FACTORING IS GOOD!!!!
Factoring exists for manufacturing companies in massive growth phase. Just like Spongetech.
Think about it - You are a small business and get a multi-million dollar order to produce widgets (or sponges) . Where do you get the money to buy the raw materials and labor to fill the order? You have several choice.
1. You use a line of credit (Interest starts when you buy raw material)
2. You use operating cash (you still should impute a "oppertunity cost" that is lost because cash is being used for production cycle.
3. You get raw materials on credit from vendors with a net90 due date ( Interest starts 45 days later - interest free loan for 90 days or 1.5% per month terms)

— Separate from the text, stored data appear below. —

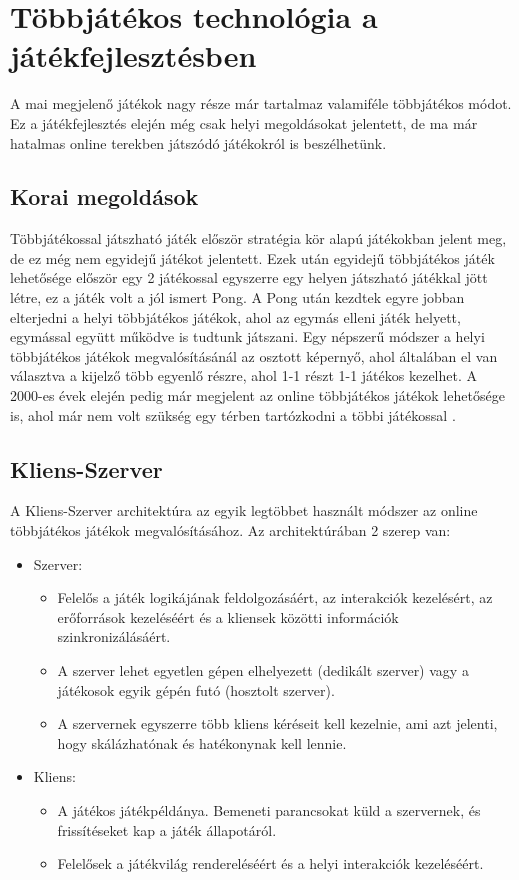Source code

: \documentclass[]{thesis-ekf}
\theoremstyle{definition}
\theoremstyle{remark}
\begin{document}
\section{Többjátékos technológia a játékfejlesztésben}

A mai megjelenő játékok nagy része már tartalmaz valamiféle többjátékos módot. Ez a játékfejlesztés elején még csak helyi megoldásokat jelentett, de ma már hatalmas online terekben játszódó játékokról is beszélhetünk.

\subsection{Korai megoldások}

Többjátékossal játszható játék először stratégia kör alapú játékokban jelent meg, de ez még nem egyidejű játékot jelentett. Ezek után egyidejű többjátékos játék lehetősége először egy 2 játékossal egyszerre egy helyen játszható játékkal jött létre, ez a játék volt a jól ismert Pong. A Pong után kezdtek egyre jobban elterjedni a helyi többjátékos játékok, ahol az egymás elleni játék helyett, egymással együtt működve is tudtunk játszani. Egy népszerű módszer a helyi többjátékos játékok megvalósításánál az osztott képernyő, ahol általában el van választva a kijelző több egyenlő részre, ahol 1-1 részt 1-1 játékos kezelhet. A 2000-es évek elején pedig már megjelent az online többjátékos játékok lehetősége is, ahol már nem volt szükség egy térben tartózkodni a többi játékossal \cite{MediumMultiplayer}.

\subsection{Kliens-Szerver}

A Kliens-Szerver architektúra az egyik legtöbbet használt módszer az online többjátékos játékok megvalósításához. Az architektúrában 2 szerep van:

\begin{itemize}
	\item Szerver:
	\begin{itemize}
		\item Felelős a játék logikájának feldolgozásáért, az interakciók kezelésért, az erőforrások kezeléséért és a kliensek közötti információk szinkronizálásáért.
		\item A szerver lehet egyetlen gépen elhelyezett (dedikált szerver) vagy a játékosok egyik gépén futó (hosztolt szerver).
		\item A szervernek egyszerre több kliens kéréseit kell kezelnie, ami azt jelenti, hogy skálázhatónak és hatékonynak kell lennie.
	\end{itemize}
	\item Kliens:
	\begin{itemize}
		\item A játékos játékpéldánya. Bemeneti parancsokat küld a szervernek, és frissítéseket kap a játék állapotáról.
		\item Felelősek a játékvilág rendereléséért és a helyi interakciók kezeléséért.
	\end{itemize}
\end{itemize}
\end{document}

4. You get a bank loan or IB toxic loan by pledging warrants or convertable stock. (could cost 40%)
Getting the raw materials on interest free credit is best. So now you make your widgets (or sponges) and ship to Wal-Mart, but Wal-Mart does not have to pay you for 90 days. Cash flow is zero. How do you pay your supplier? WOW Wal-mart Sold out and reorders another multi-million dollar replacement order. WOW we need more raw material --how do we get the money? (see 1-4 above) The best option is to factor the recievables from the first order, pay the suppliers and repeat the process. If Wal-Mart reorders again we are broke. Factor- Build- Ship- Sell- Reorder- rinse and repeat- Grow baby Grow.